Information provided:
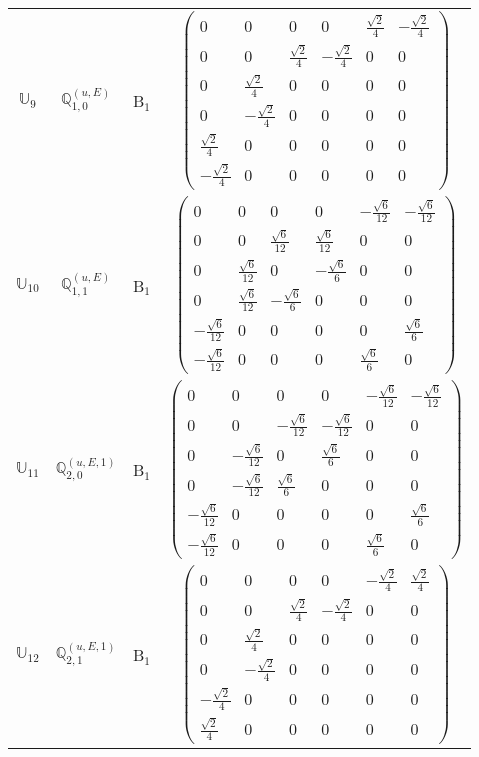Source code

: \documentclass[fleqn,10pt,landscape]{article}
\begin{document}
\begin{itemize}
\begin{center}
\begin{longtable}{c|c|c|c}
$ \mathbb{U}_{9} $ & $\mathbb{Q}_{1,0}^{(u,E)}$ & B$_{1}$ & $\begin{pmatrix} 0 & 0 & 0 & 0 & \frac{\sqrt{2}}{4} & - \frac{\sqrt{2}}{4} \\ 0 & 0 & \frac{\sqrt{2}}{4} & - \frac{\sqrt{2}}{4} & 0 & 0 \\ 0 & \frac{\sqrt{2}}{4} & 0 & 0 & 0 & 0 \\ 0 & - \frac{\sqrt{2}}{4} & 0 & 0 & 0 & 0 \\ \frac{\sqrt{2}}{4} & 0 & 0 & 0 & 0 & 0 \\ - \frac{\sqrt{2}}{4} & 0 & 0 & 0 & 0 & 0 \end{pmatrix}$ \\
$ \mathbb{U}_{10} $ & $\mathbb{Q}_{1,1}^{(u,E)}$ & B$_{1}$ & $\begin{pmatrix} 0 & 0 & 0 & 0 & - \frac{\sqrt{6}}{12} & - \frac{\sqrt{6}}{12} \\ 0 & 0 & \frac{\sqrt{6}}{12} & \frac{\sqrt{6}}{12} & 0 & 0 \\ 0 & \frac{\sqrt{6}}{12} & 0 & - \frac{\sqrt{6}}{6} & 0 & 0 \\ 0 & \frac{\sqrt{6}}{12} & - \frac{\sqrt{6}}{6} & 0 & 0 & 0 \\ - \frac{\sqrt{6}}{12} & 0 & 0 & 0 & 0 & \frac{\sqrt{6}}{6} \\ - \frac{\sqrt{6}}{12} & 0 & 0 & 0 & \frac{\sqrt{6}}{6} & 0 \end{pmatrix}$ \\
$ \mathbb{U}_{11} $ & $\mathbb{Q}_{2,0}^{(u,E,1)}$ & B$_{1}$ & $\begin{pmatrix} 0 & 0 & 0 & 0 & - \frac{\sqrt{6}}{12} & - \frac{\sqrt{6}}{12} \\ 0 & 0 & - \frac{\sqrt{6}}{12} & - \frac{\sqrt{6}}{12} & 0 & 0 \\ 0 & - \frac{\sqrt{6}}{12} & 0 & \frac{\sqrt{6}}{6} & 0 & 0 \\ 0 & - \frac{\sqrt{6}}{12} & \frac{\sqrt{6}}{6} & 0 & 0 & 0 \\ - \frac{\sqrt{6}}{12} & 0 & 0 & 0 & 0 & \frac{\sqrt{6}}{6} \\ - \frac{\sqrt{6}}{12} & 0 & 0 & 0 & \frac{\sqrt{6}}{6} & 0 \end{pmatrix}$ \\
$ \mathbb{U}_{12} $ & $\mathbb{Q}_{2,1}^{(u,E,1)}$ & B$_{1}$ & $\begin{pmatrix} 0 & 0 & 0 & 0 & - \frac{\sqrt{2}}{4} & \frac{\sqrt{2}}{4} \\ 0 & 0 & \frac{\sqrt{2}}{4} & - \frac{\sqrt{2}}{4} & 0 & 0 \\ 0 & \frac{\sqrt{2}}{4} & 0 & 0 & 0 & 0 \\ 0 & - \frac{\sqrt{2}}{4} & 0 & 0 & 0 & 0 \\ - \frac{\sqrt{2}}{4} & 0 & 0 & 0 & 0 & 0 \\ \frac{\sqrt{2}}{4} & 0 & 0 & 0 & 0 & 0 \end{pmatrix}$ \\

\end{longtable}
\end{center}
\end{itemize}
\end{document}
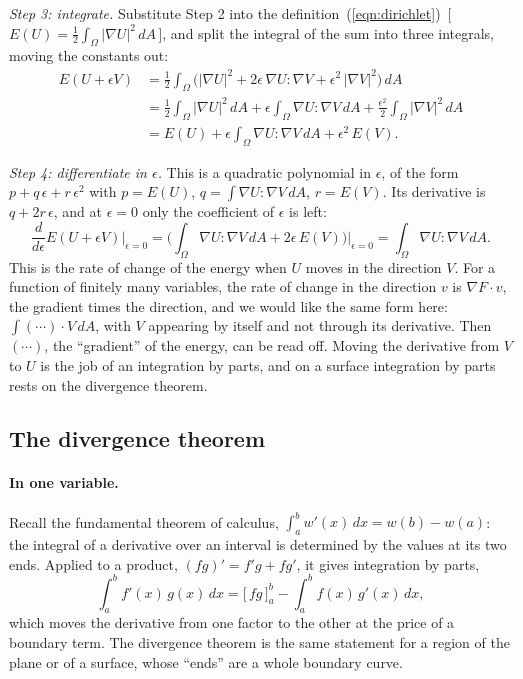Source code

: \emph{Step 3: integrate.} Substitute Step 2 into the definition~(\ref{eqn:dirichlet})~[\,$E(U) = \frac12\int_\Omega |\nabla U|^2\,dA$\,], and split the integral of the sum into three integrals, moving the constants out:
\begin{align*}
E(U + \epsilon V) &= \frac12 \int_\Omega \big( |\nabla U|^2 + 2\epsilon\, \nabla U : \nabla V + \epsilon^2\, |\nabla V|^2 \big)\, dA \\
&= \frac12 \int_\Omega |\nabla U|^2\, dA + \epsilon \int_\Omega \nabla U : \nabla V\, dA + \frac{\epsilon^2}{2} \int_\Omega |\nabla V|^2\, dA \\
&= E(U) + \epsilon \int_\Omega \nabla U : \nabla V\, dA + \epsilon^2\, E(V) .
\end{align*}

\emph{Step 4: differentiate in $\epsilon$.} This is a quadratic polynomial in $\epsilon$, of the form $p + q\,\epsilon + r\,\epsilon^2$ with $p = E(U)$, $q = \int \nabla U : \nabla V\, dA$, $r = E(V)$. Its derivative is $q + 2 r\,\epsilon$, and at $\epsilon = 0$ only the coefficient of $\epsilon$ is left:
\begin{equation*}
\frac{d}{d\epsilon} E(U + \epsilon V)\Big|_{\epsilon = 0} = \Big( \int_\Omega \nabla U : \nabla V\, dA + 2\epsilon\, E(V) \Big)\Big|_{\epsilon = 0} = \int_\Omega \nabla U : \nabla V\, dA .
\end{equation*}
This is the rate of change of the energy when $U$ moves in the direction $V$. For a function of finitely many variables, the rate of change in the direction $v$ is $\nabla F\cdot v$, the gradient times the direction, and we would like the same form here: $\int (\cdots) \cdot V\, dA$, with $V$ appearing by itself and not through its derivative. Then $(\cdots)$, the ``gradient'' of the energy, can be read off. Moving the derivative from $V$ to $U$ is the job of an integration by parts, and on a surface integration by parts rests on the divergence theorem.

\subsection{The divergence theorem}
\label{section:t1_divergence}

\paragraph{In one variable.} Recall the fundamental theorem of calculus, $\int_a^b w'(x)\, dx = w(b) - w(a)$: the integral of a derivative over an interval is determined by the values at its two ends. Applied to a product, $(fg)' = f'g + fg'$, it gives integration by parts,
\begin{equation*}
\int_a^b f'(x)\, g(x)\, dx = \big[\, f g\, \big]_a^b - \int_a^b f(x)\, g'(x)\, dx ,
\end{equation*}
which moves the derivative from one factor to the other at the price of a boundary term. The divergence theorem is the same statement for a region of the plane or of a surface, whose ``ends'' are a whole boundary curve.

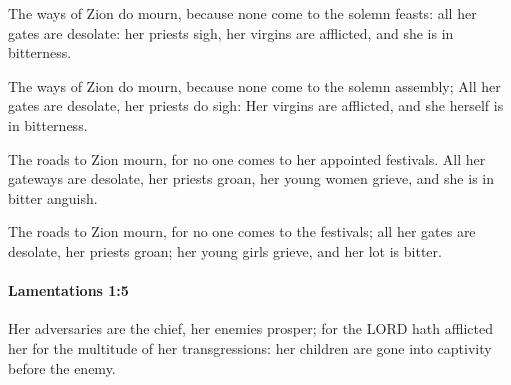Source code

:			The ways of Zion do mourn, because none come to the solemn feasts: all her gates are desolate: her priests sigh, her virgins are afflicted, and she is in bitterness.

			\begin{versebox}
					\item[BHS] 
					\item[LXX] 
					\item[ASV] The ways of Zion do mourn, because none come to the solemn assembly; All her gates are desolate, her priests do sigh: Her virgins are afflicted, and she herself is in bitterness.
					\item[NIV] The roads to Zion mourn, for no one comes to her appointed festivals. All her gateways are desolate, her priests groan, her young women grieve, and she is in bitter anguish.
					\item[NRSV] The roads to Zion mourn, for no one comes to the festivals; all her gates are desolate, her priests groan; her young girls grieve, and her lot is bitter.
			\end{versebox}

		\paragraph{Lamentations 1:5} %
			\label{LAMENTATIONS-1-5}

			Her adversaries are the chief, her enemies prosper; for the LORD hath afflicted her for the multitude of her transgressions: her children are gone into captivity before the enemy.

Task brief: Write out the whole listing exactly, with no pictures.

Result for this exercise:
Source code

: \documentclass[fleqn,10pt,landscape]{article}
\begin{document}
\begin{itemize}
\begin{center}
\begin{longtable}{c|c|c|c}
$ \mathbb{U}_{9} $ & $\mathbb{Q}_{1,0}^{(u,E)}$ & B$_{1}$ & $\begin{pmatrix} 0 & 0 & 0 & 0 & \frac{\sqrt{2}}{4} & - \frac{\sqrt{2}}{4} \\ 0 & 0 & \frac{\sqrt{2}}{4} & - \frac{\sqrt{2}}{4} & 0 & 0 \\ 0 & \frac{\sqrt{2}}{4} & 0 & 0 & 0 & 0 \\ 0 & - \frac{\sqrt{2}}{4} & 0 & 0 & 0 & 0 \\ \frac{\sqrt{2}}{4} & 0 & 0 & 0 & 0 & 0 \\ - \frac{\sqrt{2}}{4} & 0 & 0 & 0 & 0 & 0 \end{pmatrix}$ \\
$ \mathbb{U}_{10} $ & $\mathbb{Q}_{1,1}^{(u,E)}$ & B$_{1}$ & $\begin{pmatrix} 0 & 0 & 0 & 0 & - \frac{\sqrt{6}}{12} & - \frac{\sqrt{6}}{12} \\ 0 & 0 & \frac{\sqrt{6}}{12} & \frac{\sqrt{6}}{12} & 0 & 0 \\ 0 & \frac{\sqrt{6}}{12} & 0 & - \frac{\sqrt{6}}{6} & 0 & 0 \\ 0 & \frac{\sqrt{6}}{12} & - \frac{\sqrt{6}}{6} & 0 & 0 & 0 \\ - \frac{\sqrt{6}}{12} & 0 & 0 & 0 & 0 & \frac{\sqrt{6}}{6} \\ - \frac{\sqrt{6}}{12} & 0 & 0 & 0 & \frac{\sqrt{6}}{6} & 0 \end{pmatrix}$ \\
$ \mathbb{U}_{11} $ & $\mathbb{Q}_{2,0}^{(u,E,1)}$ & B$_{1}$ & $\begin{pmatrix} 0 & 0 & 0 & 0 & - \frac{\sqrt{6}}{12} & - \frac{\sqrt{6}}{12} \\ 0 & 0 & - \frac{\sqrt{6}}{12} & - \frac{\sqrt{6}}{12} & 0 & 0 \\ 0 & - \frac{\sqrt{6}}{12} & 0 & \frac{\sqrt{6}}{6} & 0 & 0 \\ 0 & - \frac{\sqrt{6}}{12} & \frac{\sqrt{6}}{6} & 0 & 0 & 0 \\ - \frac{\sqrt{6}}{12} & 0 & 0 & 0 & 0 & \frac{\sqrt{6}}{6} \\ - \frac{\sqrt{6}}{12} & 0 & 0 & 0 & \frac{\sqrt{6}}{6} & 0 \end{pmatrix}$ \\
$ \mathbb{U}_{12} $ & $\mathbb{Q}_{2,1}^{(u,E,1)}$ & B$_{1}$ & $\begin{pmatrix} 0 & 0 & 0 & 0 & - \frac{\sqrt{2}}{4} & \frac{\sqrt{2}}{4} \\ 0 & 0 & \frac{\sqrt{2}}{4} & - \frac{\sqrt{2}}{4} & 0 & 0 \\ 0 & \frac{\sqrt{2}}{4} & 0 & 0 & 0 & 0 \\ 0 & - \frac{\sqrt{2}}{4} & 0 & 0 & 0 & 0 \\ - \frac{\sqrt{2}}{4} & 0 & 0 & 0 & 0 & 0 \\ \frac{\sqrt{2}}{4} & 0 & 0 & 0 & 0 & 0 \end{pmatrix}$ \\

\end{longtable}
\end{center}
\end{itemize}
\end{document}
Source code

: \emph{Step 3: integrate.} Substitute Step 2 into the definition~(\ref{eqn:dirichlet})~[\,$E(U) = \frac12\int_\Omega |\nabla U|^2\,dA$\,], and split the integral of the sum into three integrals, moving the constants out:
\begin{align*}
E(U + \epsilon V) &= \frac12 \int_\Omega \big( |\nabla U|^2 + 2\epsilon\, \nabla U : \nabla V + \epsilon^2\, |\nabla V|^2 \big)\, dA \\
&= \frac12 \int_\Omega |\nabla U|^2\, dA + \epsilon \int_\Omega \nabla U : \nabla V\, dA + \frac{\epsilon^2}{2} \int_\Omega |\nabla V|^2\, dA \\
&= E(U) + \epsilon \int_\Omega \nabla U : \nabla V\, dA + \epsilon^2\, E(V) .
\end{align*}

\emph{Step 4: differentiate in $\epsilon$.} This is a quadratic polynomial in $\epsilon$, of the form $p + q\,\epsilon + r\,\epsilon^2$ with $p = E(U)$, $q = \int \nabla U : \nabla V\, dA$, $r = E(V)$. Its derivative is $q + 2 r\,\epsilon$, and at $\epsilon = 0$ only the coefficient of $\epsilon$ is left:
\begin{equation*}
\frac{d}{d\epsilon} E(U + \epsilon V)\Big|_{\epsilon = 0} = \Big( \int_\Omega \nabla U : \nabla V\, dA + 2\epsilon\, E(V) \Big)\Big|_{\epsilon = 0} = \int_\Omega \nabla U : \nabla V\, dA .
\end{equation*}
This is the rate of change of the energy when $U$ moves in the direction $V$. For a function of finitely many variables, the rate of change in the direction $v$ is $\nabla F\cdot v$, the gradient times the direction, and we would like the same form here: $\int (\cdots) \cdot V\, dA$, with $V$ appearing by itself and not through its derivative. Then $(\cdots)$, the ``gradient'' of the energy, can be read off. Moving the derivative from $V$ to $U$ is the job of an integration by parts, and on a surface integration by parts rests on the divergence theorem.

\subsection{The divergence theorem}
\label{section:t1_divergence}

\paragraph{In one variable.} Recall the fundamental theorem of calculus, $\int_a^b w'(x)\, dx = w(b) - w(a)$: the integral of a derivative over an interval is determined by the values at its two ends. Applied to a product, $(fg)' = f'g + fg'$, it gives integration by parts,
\begin{equation*}
\int_a^b f'(x)\, g(x)\, dx = \big[\, f g\, \big]_a^b - \int_a^b f(x)\, g'(x)\, dx ,
\end{equation*}
which moves the derivative from one factor to the other at the price of a boundary term. The divergence theorem is the same statement for a region of the plane or of a surface, whose ``ends'' are a whole boundary curve.

Source code

:			The ways of Zion do mourn, because none come to the solemn feasts: all her gates are desolate: her priests sigh, her virgins are afflicted, and she is in bitterness.

			\begin{versebox}
					\item[BHS] 
					\item[LXX] 
					\item[ASV] The ways of Zion do mourn, because none come to the solemn assembly; All her gates are desolate, her priests do sigh: Her virgins are afflicted, and she herself is in bitterness.
					\item[NIV] The roads to Zion mourn, for no one comes to her appointed festivals. All her gateways are desolate, her priests groan, her young women grieve, and she is in bitter anguish.
					\item[NRSV] The roads to Zion mourn, for no one comes to the festivals; all her gates are desolate, her priests groan; her young girls grieve, and her lot is bitter.
			\end{versebox}

		\paragraph{Lamentations 1:5} %
			\label{LAMENTATIONS-1-5}

			Her adversaries are the chief, her enemies prosper; for the LORD hath afflicted her for the multitude of her transgressions: her children are gone into captivity before the enemy.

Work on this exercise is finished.